The problem was solved by the wife. Mrs. Feynman simply told her husband, buried in research in his lab, “What should we do now? Newspapers and television reporters would all gather in front of our house to interview the scholar who turned down the Nobel Prize. You won’t be able to concentrate on your research. They would stay around for days!” Feynman then changed his mind and decided to accept the honor in person, and both the foundation and the professor were satisfied with the outcome.
Communication is the process of finding a middle ground that both parties find agreeable through persuasion. Communication has been the topic of discussion in politics, economy, society and culture. However, communication is often misunderstood as “conveying my opinion and will to others.” So a lack of communication is considered to be failing to deliver what you think.
An experiment showed a surprising result. A person who sends a message would only convey 50 percent of what he intended to say even if he makes an extra effort to make himself clear. The listener only understands 35 percent of the message. So 50 percent of the message is lost from the sender’s side, and 15 percent of the message is not processed on the recipient’s side. The delivered message can be different from what the speaker originally intended to say.
Many political agendas, corporate announcements and arguments of social groups have conveyed only 50 percent of their messages, and the people have only understood 35 percent. It is hard to convey your opinion, but that’s not the end of the problem. Communication is not complete until the message is understood and accepted. The key of communicating is accommodating each other. As Feynman’s case demonstrates, communication is based on making accommodations that both sides can agree upon.
A few days ago, a revision of the Distribution Industry Development Act, which contains regulations on “super supermarkets,” or SMMs, was announced.
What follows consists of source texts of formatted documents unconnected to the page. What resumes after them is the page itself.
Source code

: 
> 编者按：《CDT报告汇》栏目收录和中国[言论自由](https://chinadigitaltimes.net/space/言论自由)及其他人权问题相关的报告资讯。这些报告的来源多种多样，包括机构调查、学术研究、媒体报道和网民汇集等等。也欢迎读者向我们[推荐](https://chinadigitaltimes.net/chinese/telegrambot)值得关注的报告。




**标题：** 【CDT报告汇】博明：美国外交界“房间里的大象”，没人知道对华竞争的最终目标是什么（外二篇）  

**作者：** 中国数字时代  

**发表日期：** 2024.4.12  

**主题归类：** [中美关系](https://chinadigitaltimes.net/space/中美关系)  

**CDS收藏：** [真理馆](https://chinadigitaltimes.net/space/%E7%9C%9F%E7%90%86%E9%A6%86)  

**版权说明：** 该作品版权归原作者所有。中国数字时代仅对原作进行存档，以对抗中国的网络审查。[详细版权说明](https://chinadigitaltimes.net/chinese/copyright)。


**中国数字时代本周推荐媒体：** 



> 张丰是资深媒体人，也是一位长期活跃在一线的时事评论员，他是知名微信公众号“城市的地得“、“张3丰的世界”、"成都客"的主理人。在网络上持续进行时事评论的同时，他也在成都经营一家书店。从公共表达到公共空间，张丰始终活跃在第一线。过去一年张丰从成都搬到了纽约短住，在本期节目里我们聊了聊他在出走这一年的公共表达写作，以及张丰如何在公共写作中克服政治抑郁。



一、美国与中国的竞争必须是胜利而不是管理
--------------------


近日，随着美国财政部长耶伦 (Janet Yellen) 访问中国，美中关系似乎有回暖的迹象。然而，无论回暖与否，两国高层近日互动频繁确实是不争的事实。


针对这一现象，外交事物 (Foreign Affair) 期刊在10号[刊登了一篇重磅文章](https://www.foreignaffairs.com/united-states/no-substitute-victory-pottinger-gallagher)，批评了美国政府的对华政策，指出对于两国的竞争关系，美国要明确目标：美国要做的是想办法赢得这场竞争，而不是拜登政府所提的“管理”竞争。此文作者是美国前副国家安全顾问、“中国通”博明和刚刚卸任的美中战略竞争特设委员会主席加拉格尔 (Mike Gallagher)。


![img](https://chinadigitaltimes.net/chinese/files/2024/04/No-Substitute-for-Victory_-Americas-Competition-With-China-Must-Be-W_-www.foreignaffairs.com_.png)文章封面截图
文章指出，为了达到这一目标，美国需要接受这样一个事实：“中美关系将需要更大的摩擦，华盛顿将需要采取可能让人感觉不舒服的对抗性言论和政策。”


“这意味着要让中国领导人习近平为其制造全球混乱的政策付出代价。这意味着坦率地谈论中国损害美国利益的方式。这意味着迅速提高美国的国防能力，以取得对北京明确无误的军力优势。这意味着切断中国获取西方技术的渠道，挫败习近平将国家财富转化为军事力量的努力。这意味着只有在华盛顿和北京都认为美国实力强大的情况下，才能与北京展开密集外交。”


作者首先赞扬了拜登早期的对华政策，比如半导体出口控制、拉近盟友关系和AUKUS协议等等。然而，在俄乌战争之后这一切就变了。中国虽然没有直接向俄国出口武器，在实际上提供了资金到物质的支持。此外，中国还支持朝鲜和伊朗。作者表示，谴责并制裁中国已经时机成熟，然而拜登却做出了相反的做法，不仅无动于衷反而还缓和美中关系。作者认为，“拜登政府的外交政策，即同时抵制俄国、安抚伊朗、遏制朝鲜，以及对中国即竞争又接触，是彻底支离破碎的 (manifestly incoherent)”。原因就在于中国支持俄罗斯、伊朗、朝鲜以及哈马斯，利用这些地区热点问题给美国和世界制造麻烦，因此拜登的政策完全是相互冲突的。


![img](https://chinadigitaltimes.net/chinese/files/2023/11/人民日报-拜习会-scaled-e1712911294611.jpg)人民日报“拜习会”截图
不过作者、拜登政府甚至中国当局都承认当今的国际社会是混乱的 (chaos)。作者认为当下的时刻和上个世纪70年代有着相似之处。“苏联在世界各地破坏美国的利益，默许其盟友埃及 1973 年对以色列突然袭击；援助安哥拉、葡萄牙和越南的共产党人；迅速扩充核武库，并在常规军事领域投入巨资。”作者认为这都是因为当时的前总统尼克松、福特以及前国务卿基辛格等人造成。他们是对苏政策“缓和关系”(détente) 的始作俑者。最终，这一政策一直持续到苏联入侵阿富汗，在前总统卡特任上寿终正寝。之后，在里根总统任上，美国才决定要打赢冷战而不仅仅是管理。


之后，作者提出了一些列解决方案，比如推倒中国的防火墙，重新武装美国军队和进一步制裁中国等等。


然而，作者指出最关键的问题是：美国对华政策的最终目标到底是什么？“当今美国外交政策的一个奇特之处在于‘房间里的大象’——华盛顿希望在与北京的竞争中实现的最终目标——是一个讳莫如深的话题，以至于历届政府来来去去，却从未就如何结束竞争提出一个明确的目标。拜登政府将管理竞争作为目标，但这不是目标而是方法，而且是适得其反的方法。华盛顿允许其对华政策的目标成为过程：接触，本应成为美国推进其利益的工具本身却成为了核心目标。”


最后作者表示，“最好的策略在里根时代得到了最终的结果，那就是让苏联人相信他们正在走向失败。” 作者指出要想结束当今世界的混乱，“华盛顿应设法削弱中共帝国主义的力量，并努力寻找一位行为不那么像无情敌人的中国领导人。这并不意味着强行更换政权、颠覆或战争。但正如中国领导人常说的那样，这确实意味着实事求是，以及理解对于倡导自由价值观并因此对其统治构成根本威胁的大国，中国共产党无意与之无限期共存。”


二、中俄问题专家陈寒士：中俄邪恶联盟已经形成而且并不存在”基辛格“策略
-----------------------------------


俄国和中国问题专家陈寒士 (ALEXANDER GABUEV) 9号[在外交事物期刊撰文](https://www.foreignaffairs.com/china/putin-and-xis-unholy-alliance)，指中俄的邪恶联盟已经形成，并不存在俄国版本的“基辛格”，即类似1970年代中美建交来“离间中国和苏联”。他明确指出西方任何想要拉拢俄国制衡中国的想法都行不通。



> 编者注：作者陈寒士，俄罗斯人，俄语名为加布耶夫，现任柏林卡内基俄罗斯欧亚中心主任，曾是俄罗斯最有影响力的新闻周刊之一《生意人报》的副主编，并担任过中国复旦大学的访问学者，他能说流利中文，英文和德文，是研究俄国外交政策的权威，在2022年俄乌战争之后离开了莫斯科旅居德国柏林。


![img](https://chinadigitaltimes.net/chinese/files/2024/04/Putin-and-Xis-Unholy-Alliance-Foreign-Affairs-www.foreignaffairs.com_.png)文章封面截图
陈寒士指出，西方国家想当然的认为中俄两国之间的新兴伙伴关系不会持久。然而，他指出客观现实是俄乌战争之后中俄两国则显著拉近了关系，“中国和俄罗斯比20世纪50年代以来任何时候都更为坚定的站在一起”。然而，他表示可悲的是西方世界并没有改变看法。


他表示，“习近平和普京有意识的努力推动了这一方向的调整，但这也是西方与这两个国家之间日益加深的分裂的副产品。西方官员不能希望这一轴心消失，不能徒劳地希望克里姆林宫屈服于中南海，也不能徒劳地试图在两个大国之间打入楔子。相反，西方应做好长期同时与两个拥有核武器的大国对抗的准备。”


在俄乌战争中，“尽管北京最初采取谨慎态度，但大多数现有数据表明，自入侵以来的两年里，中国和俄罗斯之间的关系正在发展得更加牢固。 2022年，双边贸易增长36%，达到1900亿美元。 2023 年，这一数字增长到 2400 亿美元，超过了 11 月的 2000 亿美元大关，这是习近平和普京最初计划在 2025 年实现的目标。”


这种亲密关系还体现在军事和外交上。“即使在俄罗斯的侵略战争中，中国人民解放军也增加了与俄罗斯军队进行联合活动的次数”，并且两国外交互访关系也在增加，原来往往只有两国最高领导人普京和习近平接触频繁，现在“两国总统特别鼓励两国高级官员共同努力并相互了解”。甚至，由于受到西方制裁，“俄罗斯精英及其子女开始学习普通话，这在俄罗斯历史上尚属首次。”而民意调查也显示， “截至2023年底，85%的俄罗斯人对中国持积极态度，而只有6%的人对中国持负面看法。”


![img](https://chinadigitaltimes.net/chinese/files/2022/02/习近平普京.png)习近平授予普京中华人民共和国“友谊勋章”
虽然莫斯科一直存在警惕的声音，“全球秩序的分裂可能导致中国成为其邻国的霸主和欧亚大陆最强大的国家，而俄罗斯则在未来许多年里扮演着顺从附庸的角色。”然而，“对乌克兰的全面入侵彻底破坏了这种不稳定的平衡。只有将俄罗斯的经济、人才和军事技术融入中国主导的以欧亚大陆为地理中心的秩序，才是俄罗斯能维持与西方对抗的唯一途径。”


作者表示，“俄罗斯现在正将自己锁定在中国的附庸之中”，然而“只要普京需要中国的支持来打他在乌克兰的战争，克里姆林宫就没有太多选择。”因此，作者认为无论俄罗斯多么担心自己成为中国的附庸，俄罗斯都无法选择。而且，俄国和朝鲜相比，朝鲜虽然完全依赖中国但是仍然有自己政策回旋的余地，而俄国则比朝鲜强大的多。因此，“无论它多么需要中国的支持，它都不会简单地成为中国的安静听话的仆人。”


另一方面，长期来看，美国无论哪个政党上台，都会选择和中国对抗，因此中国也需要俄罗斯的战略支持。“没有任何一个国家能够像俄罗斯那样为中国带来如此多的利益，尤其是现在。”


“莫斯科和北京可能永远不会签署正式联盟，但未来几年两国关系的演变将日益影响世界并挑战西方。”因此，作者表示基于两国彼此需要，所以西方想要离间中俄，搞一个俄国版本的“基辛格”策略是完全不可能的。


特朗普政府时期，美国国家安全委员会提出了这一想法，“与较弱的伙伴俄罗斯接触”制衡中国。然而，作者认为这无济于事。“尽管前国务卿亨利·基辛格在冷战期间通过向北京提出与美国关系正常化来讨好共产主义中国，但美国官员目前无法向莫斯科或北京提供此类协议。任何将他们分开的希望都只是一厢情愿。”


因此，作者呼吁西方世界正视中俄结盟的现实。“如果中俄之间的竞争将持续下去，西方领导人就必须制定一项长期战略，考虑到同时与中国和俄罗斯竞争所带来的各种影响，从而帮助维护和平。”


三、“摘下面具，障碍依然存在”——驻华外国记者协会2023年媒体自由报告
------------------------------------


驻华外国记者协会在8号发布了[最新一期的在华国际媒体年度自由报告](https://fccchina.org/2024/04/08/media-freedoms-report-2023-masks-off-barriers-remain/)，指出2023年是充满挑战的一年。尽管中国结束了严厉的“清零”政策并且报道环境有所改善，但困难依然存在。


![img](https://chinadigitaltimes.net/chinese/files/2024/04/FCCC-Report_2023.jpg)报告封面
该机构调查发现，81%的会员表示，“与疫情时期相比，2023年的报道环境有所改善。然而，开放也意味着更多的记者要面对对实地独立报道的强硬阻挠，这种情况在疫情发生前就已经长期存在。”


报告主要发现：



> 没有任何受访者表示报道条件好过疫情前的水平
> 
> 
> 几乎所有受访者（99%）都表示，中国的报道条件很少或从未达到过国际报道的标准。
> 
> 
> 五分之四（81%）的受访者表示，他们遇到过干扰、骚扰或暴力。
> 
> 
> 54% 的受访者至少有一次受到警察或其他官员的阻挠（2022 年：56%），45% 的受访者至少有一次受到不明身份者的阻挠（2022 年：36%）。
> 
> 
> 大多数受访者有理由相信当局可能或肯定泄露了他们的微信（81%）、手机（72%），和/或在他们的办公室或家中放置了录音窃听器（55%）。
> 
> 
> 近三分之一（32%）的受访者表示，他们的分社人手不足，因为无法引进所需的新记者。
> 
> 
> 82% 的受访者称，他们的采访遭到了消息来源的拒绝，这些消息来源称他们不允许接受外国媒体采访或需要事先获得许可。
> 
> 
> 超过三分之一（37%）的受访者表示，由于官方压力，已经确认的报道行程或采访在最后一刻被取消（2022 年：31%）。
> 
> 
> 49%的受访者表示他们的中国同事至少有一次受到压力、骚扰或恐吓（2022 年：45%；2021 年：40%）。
However, it took seven months for the ruling and opposition parties to process the bill that had been drafted in April, and over 200 SSMs sprang up. They are all over the place now, and there has been much media coverage on the anger and frustration of merchants in traditional markets and of small shop owners.
I don’t feel assured that the bill has been finally processed. The hope is already dashed, and only an uncomfortable future awaits small business owners. Politics demands highly advanced communication skills to address various parties.
Corporate giants might criticize the move as a paternalistic policy, but officials should have sought a solution both parties find acceptable.
But it’s not too late. We should start looking for solutions and ideas to give hope to traditional markets and mom-and-pop shops. In October, the Sinjeong Market in Ulsan was chosen as the best of the 1,500 markets in the country and received a presidential award. There are eight super supermarkets within a 5-kilometer (3.1-mile) radius of the Sinjeong Market. However, the merchants are working together to create a busy, bustling marketplace, establishing a college for merchants with help from the Agency for Traditional Market Administration.
Neighborhood markets should be a cultural brand. Smaller traders and manufacturers also need protection. Let’s hope for a law that encourages mutual cooperation and growth. Let’s not give up here. If politicians really work for the people, they need to think hard. If we fail to communicate, we will all suffer. It is not an issue limited to traditional markets. It applies to all of us.
*The writer is CEO of the UCO Marketing Group.